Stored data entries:
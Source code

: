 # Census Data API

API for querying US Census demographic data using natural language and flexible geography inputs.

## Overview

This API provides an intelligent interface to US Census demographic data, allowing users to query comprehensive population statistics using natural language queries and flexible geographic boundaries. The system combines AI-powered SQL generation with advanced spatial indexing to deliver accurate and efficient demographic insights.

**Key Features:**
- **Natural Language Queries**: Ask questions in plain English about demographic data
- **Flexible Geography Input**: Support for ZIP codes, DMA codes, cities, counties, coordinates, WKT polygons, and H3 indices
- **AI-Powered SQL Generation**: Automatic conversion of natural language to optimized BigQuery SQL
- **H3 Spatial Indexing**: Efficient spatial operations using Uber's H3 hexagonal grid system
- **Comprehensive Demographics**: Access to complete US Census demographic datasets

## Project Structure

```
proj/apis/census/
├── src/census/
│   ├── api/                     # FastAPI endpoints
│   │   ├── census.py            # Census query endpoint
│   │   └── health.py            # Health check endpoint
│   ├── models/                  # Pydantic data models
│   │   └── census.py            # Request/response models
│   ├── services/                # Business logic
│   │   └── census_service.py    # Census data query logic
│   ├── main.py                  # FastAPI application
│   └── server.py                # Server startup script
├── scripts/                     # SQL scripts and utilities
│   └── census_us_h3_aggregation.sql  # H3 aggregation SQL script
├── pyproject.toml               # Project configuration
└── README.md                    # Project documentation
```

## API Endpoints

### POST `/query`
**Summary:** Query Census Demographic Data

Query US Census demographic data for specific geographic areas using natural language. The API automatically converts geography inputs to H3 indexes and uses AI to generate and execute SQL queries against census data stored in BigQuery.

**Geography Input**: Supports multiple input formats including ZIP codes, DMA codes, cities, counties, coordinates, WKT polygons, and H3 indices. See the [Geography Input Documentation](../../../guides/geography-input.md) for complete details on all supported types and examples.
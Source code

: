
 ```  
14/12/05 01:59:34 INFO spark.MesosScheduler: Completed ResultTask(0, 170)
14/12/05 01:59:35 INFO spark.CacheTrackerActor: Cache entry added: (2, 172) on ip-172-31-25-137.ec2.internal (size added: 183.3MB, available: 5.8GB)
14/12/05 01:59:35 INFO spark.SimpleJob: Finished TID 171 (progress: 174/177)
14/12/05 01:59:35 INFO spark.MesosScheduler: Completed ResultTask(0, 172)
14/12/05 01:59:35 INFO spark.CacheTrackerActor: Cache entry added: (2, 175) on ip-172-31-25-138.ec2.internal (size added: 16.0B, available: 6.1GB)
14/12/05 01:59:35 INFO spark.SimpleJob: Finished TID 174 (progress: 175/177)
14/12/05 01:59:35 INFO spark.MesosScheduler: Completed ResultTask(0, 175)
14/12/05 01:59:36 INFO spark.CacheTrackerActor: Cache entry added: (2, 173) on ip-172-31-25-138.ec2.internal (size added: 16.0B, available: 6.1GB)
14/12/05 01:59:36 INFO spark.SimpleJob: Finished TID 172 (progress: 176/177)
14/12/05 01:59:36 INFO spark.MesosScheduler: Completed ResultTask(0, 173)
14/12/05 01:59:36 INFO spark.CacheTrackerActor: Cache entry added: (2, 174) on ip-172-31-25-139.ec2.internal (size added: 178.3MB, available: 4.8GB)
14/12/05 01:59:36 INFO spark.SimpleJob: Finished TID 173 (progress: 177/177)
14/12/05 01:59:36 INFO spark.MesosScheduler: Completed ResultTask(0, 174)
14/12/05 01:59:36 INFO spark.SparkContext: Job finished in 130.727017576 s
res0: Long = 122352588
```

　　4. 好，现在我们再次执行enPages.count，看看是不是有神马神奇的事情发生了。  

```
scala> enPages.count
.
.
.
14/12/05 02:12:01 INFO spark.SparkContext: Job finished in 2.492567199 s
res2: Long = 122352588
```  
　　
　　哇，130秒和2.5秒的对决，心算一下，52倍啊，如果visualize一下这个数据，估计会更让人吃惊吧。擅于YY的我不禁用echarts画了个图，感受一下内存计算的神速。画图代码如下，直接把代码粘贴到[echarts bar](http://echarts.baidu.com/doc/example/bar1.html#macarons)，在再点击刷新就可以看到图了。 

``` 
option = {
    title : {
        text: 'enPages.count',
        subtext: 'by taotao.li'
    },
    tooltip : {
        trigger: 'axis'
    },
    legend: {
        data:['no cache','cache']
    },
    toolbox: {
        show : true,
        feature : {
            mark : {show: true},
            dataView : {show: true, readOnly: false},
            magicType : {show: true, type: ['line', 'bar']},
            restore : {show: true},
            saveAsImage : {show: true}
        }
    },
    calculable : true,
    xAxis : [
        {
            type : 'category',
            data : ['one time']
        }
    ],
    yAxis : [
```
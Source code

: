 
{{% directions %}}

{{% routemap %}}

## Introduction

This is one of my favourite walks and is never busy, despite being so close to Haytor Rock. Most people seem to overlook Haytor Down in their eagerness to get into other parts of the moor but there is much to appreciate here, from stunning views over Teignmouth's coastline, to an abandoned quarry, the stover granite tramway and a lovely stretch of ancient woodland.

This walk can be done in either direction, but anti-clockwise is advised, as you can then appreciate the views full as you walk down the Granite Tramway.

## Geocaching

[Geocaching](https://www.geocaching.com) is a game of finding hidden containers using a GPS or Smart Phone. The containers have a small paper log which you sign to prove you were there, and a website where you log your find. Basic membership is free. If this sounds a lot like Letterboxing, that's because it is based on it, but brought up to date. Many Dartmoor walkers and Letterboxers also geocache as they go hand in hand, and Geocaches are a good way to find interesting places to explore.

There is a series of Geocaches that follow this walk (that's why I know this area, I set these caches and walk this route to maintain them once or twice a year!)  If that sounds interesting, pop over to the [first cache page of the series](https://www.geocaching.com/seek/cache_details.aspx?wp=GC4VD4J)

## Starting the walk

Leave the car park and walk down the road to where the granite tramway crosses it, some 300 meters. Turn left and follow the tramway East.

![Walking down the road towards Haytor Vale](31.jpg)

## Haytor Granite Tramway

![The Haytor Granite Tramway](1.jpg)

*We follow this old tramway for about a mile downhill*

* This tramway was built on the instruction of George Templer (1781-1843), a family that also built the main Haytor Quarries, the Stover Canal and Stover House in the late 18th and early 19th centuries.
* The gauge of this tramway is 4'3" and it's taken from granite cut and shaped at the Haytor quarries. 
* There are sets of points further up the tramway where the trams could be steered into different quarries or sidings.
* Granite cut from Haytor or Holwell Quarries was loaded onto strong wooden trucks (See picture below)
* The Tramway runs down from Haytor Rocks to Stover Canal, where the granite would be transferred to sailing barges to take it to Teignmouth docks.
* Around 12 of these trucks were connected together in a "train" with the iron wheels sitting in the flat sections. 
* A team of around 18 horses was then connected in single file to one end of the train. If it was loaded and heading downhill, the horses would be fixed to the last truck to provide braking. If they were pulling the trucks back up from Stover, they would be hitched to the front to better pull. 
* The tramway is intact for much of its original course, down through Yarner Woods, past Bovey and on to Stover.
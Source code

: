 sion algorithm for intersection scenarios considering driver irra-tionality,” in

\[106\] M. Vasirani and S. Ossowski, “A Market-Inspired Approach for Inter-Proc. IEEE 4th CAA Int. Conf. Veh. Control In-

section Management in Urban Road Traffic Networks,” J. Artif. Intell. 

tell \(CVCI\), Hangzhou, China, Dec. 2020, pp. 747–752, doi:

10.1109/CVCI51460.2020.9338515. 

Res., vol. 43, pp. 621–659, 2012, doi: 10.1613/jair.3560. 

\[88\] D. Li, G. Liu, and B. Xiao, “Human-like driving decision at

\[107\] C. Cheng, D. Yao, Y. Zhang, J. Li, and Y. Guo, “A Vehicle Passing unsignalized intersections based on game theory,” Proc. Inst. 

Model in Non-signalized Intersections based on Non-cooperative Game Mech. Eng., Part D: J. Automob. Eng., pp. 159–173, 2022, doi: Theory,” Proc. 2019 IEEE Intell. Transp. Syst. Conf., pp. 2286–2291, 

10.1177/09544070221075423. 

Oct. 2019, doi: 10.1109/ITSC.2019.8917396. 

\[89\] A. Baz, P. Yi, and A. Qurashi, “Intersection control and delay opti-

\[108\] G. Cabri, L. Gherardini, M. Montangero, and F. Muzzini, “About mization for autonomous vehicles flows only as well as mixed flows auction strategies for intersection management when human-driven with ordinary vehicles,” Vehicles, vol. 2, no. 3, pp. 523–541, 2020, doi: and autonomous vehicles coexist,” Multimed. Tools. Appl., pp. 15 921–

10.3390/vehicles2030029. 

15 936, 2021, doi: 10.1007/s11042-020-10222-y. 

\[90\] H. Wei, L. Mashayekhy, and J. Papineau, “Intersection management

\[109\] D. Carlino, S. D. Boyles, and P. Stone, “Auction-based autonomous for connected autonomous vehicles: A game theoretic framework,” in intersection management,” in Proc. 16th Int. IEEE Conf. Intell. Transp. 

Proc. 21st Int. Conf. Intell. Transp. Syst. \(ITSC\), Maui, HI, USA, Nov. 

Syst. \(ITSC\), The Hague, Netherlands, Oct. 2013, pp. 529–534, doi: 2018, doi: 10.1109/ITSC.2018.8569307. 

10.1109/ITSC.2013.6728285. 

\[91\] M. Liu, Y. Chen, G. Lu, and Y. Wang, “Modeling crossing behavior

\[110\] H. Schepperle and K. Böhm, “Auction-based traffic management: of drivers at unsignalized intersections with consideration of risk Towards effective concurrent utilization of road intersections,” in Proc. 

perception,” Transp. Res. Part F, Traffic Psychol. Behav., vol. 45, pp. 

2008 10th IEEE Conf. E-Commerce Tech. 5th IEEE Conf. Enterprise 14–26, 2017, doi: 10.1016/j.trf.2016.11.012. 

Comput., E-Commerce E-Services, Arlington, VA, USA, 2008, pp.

[Problem description]: Lines from the first one above through the line containing "Query Census Demographic Data" are to be retyped exactly, both included, and nothing more.

[Response]:
Source code

: # Census Data API

API for querying US Census demographic data using natural language and flexible geography inputs.

## Overview

This API provides an intelligent interface to US Census demographic data, allowing users to query comprehensive population statistics using natural language queries and flexible geographic boundaries. The system combines AI-powered SQL generation with advanced spatial indexing to deliver accurate and efficient demographic insights.

**Key Features:**
- **Natural Language Queries**: Ask questions in plain English about demographic data
- **Flexible Geography Input**: Support for ZIP codes, DMA codes, cities, counties, coordinates, WKT polygons, and H3 indices
- **AI-Powered SQL Generation**: Automatic conversion of natural language to optimized BigQuery SQL
- **H3 Spatial Indexing**: Efficient spatial operations using Uber's H3 hexagonal grid system
- **Comprehensive Demographics**: Access to complete US Census demographic datasets

## Project Structure

```
proj/apis/census/
├── src/census/
│   ├── api/                     # FastAPI endpoints
│   │   ├── census.py            # Census query endpoint
│   │   └── health.py            # Health check endpoint
│   ├── models/                  # Pydantic data models
│   │   └── census.py            # Request/response models
│   ├── services/                # Business logic
│   │   └── census_service.py    # Census data query logic
│   ├── main.py                  # FastAPI application
│   └── server.py                # Server startup script
├── scripts/                     # SQL scripts and utilities
│   └── census_us_h3_aggregation.sql  # H3 aggregation SQL script
├── pyproject.toml               # Project configuration
└── README.md                    # Project documentation
```

## API Endpoints

### POST `/query`
**Summary:** Query Census Demographic Data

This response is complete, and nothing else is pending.